Simulating in this way is accurate, but time-consuming and scales poorly as our design gets bigger. Instead of this gate-level simulation, an alternative approach at a higher level of abstraction is an instruction-set architecture (ISA) simulator. An ISA simulator considers instructions as the basic building-blocks, and the simulator is designed to model the fetch-execute cycle of a specific architecture (for instance Arm or RISC-V).
A gate-level processor simulator is said to be cycle-accurate, because it has a full description of the processor pipeline (implemented in this case in SystemVerilog). An ISA simulator has models of instructions written in a higher-level language such as C++ or Java. While those models could be annotated with timing information, the full pipeline is not being modelled. This makes it faster, but less accurate. For example, some kinds of bugs that might arise from specific pipeline conditions might not be evident.
For Routes B and C we'll use the Spike ISA simulator, which is produced by the RISC-V Foundation. This is said to be the 'golden model' simulator for the RISC-V architecture - many hardware designers consult the behaviour of Spike to check details of their implementation.

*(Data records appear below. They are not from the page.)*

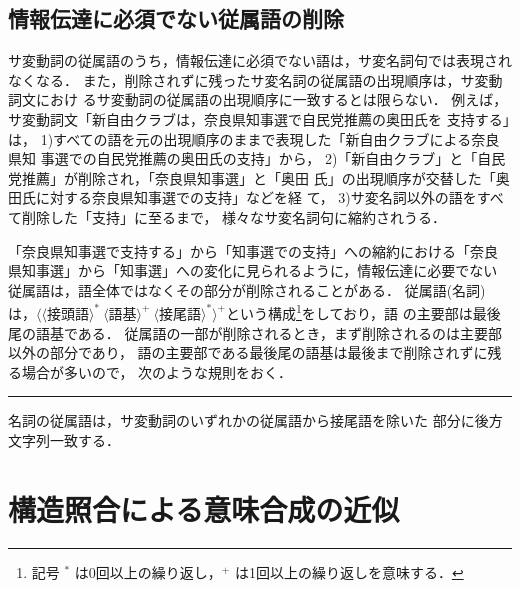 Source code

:\subsection{情報伝達に必須でない従属語の削除}

サ変動詞の従属語のうち，情報伝達に必須でない語は，サ変名詞句では表現され
なくなる．
また，削除されずに残ったサ変名詞の従属語の出現順序は，サ変動詞文におけ
るサ変動詞の従属語の出現順序に一致するとは限らない．
例えば，サ変動詞文「新自由クラブは，奈良県知事選で自民党推薦の奥田氏を
支持する」は，
1)すべての語を元の出現順序のままで表現した「新自由クラブによる奈良県知
事選での自民党推薦の奥田氏の支持」から，
2)「新自由クラブ」と「自民党推薦」が削除され，「奈良県知事選」と「奥田
氏」の出現順序が交替した「奥田氏に対する奈良県知事選での支持」などを経
て，
3)サ変名詞以外の語をすべて削除した「支持」に至るまで，
様々なサ変名詞句に縮約されうる．

「奈良県知事選で支持する」から「知事選での支持」への縮約における「奈良
県知事選」から「知事選」への変化に見られるように，情報伝達に必要でない
従属語は，語全体ではなくその部分が削除されることがある．
従属語(名詞)は，$\langle\langle 接頭語\rangle^*\ \langle 語基
\rangle^+\ \langle 接尾語\rangle^*\rangle^+$という構成\footnote{記号 ${}^*$
は0回以上の繰り返し，${}^+$ は1回以上の繰り返しを意味する．}をしており，語
の主要部は最後尾の語基である．
従属語の一部が削除されるとき，まず削除されるのは主要部以外の部分であり，
語の主要部である最後尾の語基は最後まで削除されずに残る場合が多いので，
次のような規則をおく．
\begin{RULE}
\rule サ変名詞の従属語は，サ変動詞のいずれかの従属語から接尾語を除いた
部分に後方文字列一致する．
\label{RULE:stringmatch} 
\end{RULE}

\vspace*{-1mm}
\section{構造照合による意味合成の近似}
\label{sec:matching}


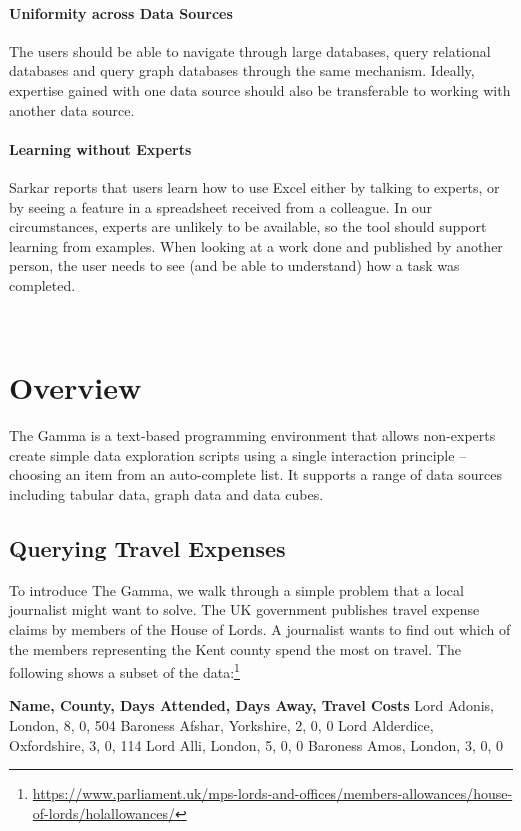 \documentclass{sigchi}
\newcommand{\tg}{The Gamma\xspace}
\begin{document}
\paragraph{Uniformity across Data Sources}
The users should be able to navigate through large databases, query relational databases and
query graph databases through the same mechanism. Ideally, expertise gained with one data source
should also be transferable to working with another data source.

\paragraph{Learning without Experts}
Sarkar \cite{learning} reports that users learn how to use Excel either by talking to experts,
or by seeing a feature in a spreadsheet received from a colleague. In our circumstances, experts
are unlikely to be available, so the tool should support learning from examples. When looking at
a work done and published by another person, the user needs to see (and be able to understand)
how a task was completed.

\newpage
~
\newpage


\section{Overview}
\label{sec:overview}

\tg is a text-based programming environment that allows non-experts create simple data exploration
scripts using a single interaction principle -- choosing an item from an auto-complete list.
It supports a range of data sources including tabular data, graph data and data cubes.

\subsection{Querying Travel Expenses}
To introduce \tg, we walk through a simple problem that a local journalist might want to solve.
The UK government publishes travel expense claims by members of the House of Lords. A journalist
wants to find out which of the members representing the Kent county spend the most on travel.
The following shows a subset of the data:\footnote{ \url{https://www.parliament.uk/mps-lords-and-offices/members-allowances/house-of-lords/holallowances/} }

\begin{thegamma}
\textbf{Name, County, Days Attended, Days Away, Travel Costs}
Lord Adonis, London, 8, 0, 504
Baroness Afshar, Yorkshire, 2, 0, 0
Lord Alderdice, Oxfordshire, 3, 0, 114
Lord Alli, London, 5, 0, 0
Baroness Amos, London, 3, 0, 0
\end{thegamma}
\end{document}
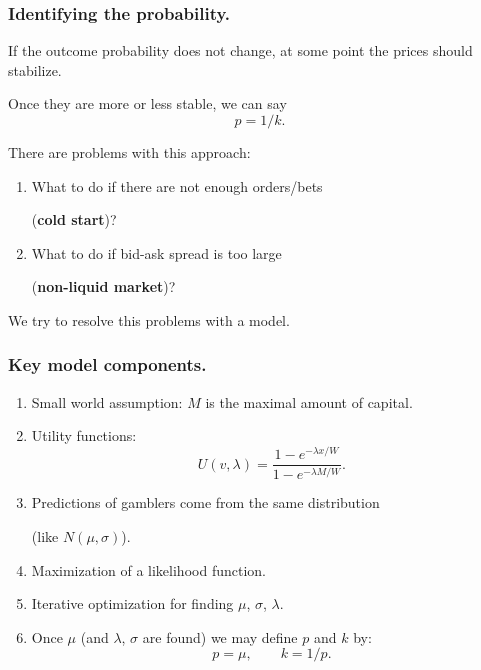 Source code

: \documentclass{beamer}
\begin{document}
\begin{frame}[fragile]
\frametitle{Identifying the probability.}
If the outcome probability does not change, at some point the prices should stabilize.

Once they are more or less stable, we can say
$$p = 1/k.$$

There are problems with this approach:
\begin{enumerate}
	\item What to do if there are not enough orders/bets 
	
	(\textbf{cold start})?
	\item What to do if bid-ask spread is too large 
	
	(\textbf{non-liquid market})?
\end{enumerate}

We try to resolve this problems with a model.
\end{frame}
\begin{frame}[fragile]
\frametitle{Key model components.}
\begin{enumerate}
  \item Small world assumption: $M$ is the maximal amount of capital.
	\item Utility functions:
	$$U(v, \lambda) = \frac{1-e^{-\lambda x/W}}{1-e^{-\lambda M/W}}.$$
	\item Predictions of gamblers come from the same distribution
	\
	
	(like $N(\mu, \sigma)$).
	\item Maximization of a likelihood function.
	\item Iterative optimization for finding $\mu$, $\sigma$, $\lambda$.
	\item Once $\mu$ (and $\lambda$, $\sigma$ are found) we may define $p$ and $k$ by:
	$$p=\mu,\qquad k=1/p.$$
\end{enumerate}
\end{frame}
\end{document}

(There exist also formal models of the ISA, a higher level again, which represent behaviour of instructions in terms of abstract logic that makes them amenable to formal proof. RISC-V have adopted the Sail formal model from this department as their formal ISA specification).
Programming RISC-V
We will begin by writing RISC-V assembly code, and then later link our assembly with code written in C. We compile code into a memory image we either can load into Spike, a Modelsim simulation of Clarvi, or build into Clarvi running on FPGA.

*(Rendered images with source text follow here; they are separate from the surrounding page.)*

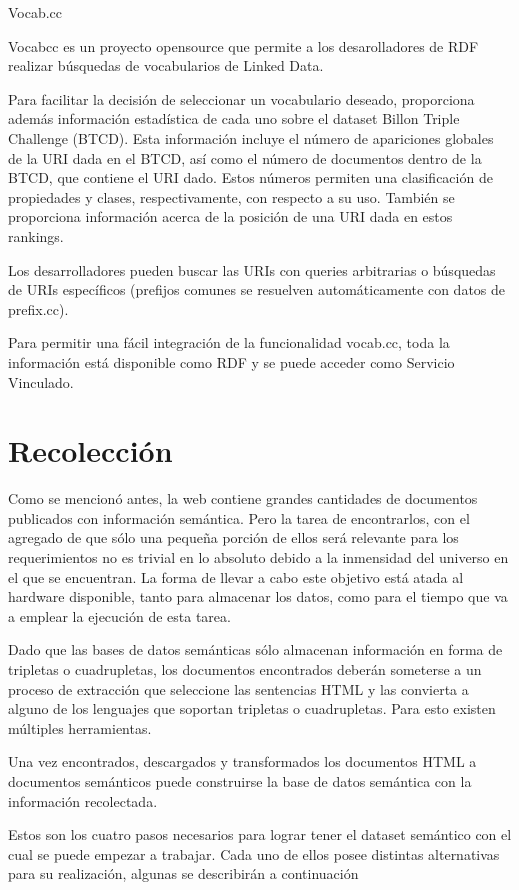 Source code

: Vocab.cc

Vocabcc es un proyecto opensource que permite a los desarolladores de RDF realizar búsquedas de vocabularios de Linked Data.

Para facilitar la decisión de seleccionar un vocabulario deseado, proporciona además información estadística de cada uno sobre el dataset Billon Triple Challenge (BTCD). 
 Esta información incluye el número de apariciones globales de la URI dada en el BTCD, así como el número de documentos dentro de la BTCD, que contiene el URI dado. Estos números permiten una clasificación de propiedades y clases, respectivamente, con respecto a su uso. También se proporciona información acerca de la posición de una URI dada en estos rankings.

Los desarrolladores pueden buscar las URIs con queries arbitrarias o búsquedas de URIs específicos (prefijos comunes se resuelven automáticamente con datos de prefix.cc).

Para permitir una fácil integración de la funcionalidad vocab.cc, toda la información está disponible como RDF y se puede acceder como Servicio Vinculado.

\section{Recolección}

%
Como se mencionó antes, la web contiene grandes cantidades de documentos publicados con información semántica. Pero la tarea
de encontrarlos, con el agregado de que sólo una pequeña porción de ellos será relevante para los requerimientos no es trivial
en lo absoluto debido a la inmensidad del universo en el que se encuentran. La forma de llevar a cabo este objetivo está 
atada al hardware disponible, tanto para almacenar los datos, como para el tiempo que va a emplear la ejecución de esta 
tarea.  

Dado que las bases de datos semánticas sólo almacenan información en forma de tripletas o cuadrupletas, los documentos encontrados 
deberán someterse a un proceso de extracción que seleccione las sentencias HTML y las convierta a alguno de los lenguajes que soportan  
tripletas o cuadrupletas. Para esto existen múltiples herramientas. 

Una vez encontrados, descargados y transformados los documentos HTML a documentos semánticos puede construirse la base de datos semántica 
con la información recolectada. 

Estos son los cuatro pasos necesarios para lograr tener el dataset semántico con el cual se puede empezar a trabajar. Cada uno de ellos 
posee distintas alternativas para su realización, algunas se describirán a continuación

To generate the memory contents we use a C compiler and assembler, using the following process:
First, source files are compiled into matching object files, which contain the instructions for each function but has not yet made a decision to where it will go in memory. Then all the object files, together with any additional libraries that might be used (none in this example) are linked together into a program binary, using a linker script to indicate where in memory all the parts should go. In our case the binary is in the ELF format. Since the target architecture we are generating code for (32-bit RISC-V) doesn't match the architecture the compiler is running on (64-bit x86 Linux) this process is called cross-compiling.

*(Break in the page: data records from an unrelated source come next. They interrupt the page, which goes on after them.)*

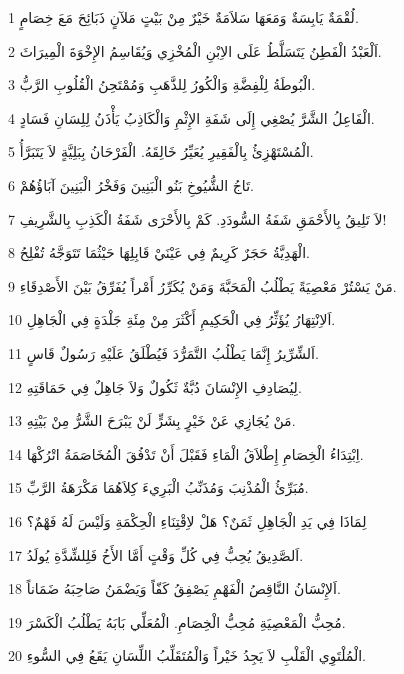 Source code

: \par 1 لُقْمَةٌ يَابِسَةٌ وَمَعَهَا سَلاَمَةٌ خَيْرٌ مِنْ بَيْتٍ مَلآنٍ ذَبَائِحَ مَعَ خِصَامٍ.
\par 2 اَلْعَبْدُ الْفَطِنُ يَتَسَلَّطُ عَلَى الاِبْنِ الْمُخْزِي وَيُقَاسِمُ الإِخْوَةَ الْمِيرَاثَ.
\par 3 الْبُوطَةُ لِلْفِضَّةِ وَالْكُورُ لِلذَّهَبِ وَمُمْتَحِنُ الْقُلُوبِ الرَّبُّ.
\par 4 الْفَاعِلُ الشَّرَّ يُصْغِي إِلَى شَفَةِ الإِثْمِ وَالْكَاذِبُ يَأْذَنُ لِلِسَانِ فَسَادٍ.
\par 5 الْمُسْتَهْزِئُ بِالْفَقِيرِ يُعَيِّرُ خَالِقَهُ. الْفَرْحَانُ بِبَلِيَّةٍ لاَ يَتَبَرَّأُ.
\par 6 تَاجُ الشُّيُوخِ بَنُو الْبَنِينَ وَفَخْرُ الْبَنِينَ آبَاؤُهُمْ.
\par 7 لاَ تَلِيقُ بِالأَحْمَقِ شَفَةُ السُّودَدِ. كَمْ بِالأَحْرَى شَفَةُ الْكَذِبِ بِالشَّرِيفِ!
\par 8 الْهَدِيَّةُ حَجَرٌ كَرِيمٌ فِي عَيْنَيْ قَابِلِهَا حَيْثُمَا تَتَوَجَّهُ تُفْلِحُ.
\par 9 مَنْ يَسْتُرْ مَعْصِيَةً يَطْلُبُ الْمَحَبَّةَ وَمَنْ يُكَرِّرُ أَمْراً يُفَرِّقُ بَيْنَ الأَصْدِقَاءِ.
\par 10 اَلاِنْتِهَارُ يُؤَثِّرُ فِي الْحَكِيمِ أَكْثَرَ مِنْ مِئَةِ جَلْدَةٍ فِي الْجَاهِلِ.
\par 11 اَلشِّرِّيرُ إِنَّمَا يَطْلُبُ التَّمَرُّدَ فَيُطْلَقُ عَلَيْهِ رَسُولٌ قَاسٍ.
\par 12 لِيُصَادِفِ الإِنْسَانَ دُبَّةٌ ثَكُولٌ وَلاَ جَاهِلٌ فِي حَمَاقَتِهِ.
\par 13 مَنْ يُجَازِي عَنْ خَيْرٍ بِشَرٍّ لَنْ يَبْرَحَ الشَّرُّ مِنْ بَيْتِهِ.
\par 14 اِبْتِدَاءُ الْخِصَامِ إِطْلاَقُ الْمَاءِ فَقَبْلَ أَنْ تَدْفُقَ الْمُخَاصَمَةُ اتْرُكْهَا.
\par 15 مُبَرِّئُ الْمُذْنِبَ وَمُذَنِّبُ الْبَرِيءَ كِلاَهُمَا مَكْرَهَةُ الرَّبِّ.
\par 16 لِمَاذَا فِي يَدِ الْجَاهِلِ ثَمَنٌ؟ هَلْ لاِقْتِنَاءِ الْحِكْمَةِ وَلَيْسَ لَهُ فَهْمٌ؟
\par 17 اَلصَّدِيقُ يُحِبُّ فِي كُلِّ وَقْتٍ أَمَّا الأَخُ فَلِلشِّدَّةِ يُولَدُ.
\par 18 اَلإِنْسَانُ النَّاقِصُ الْفَهْمِ يَصْفِقُ كَفّاً وَيَضْمَنُ صَاحِبَهُ ضَمَاناً.
\par 19 مُحِبُّ الْمَعْصِيَةِ مُحِبُّ الْخِصَامِ. الْمُعَلِّي بَابَهُ يَطْلُبُ الْكَسْرَ.
\par 20 الْمُلْتَوِي الْقَلْبِ لاَ يَجِدُ خَيْراً وَالْمُتَقَلِّبُ اللِّسَانِ يَقَعُ فِي السُّوءِ.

Each binary is made up of a number of sections, including program instructions (.text), read-only data (.rodata), pre-initialised writable data (.data), and data the program has declared but not pre-defined (.bss). In a traditional operating system the binary would be loaded into memory using the operating system's loader or runtime linker, which would also allocate memory, maybe start a new process, and jump to the loaded code.
We are using RISC-V processors bare metal, i.e. with no operating system, so we use a much simpler technique. We extract the relevant sections from the ELF binary and simply bundle them all together into one memory image which we arrange to be in memory when the processor starts. This way the first instruction the CPU executes is the first instruction of your program - it doesn't have to worry about how to load code or initialise the program's data.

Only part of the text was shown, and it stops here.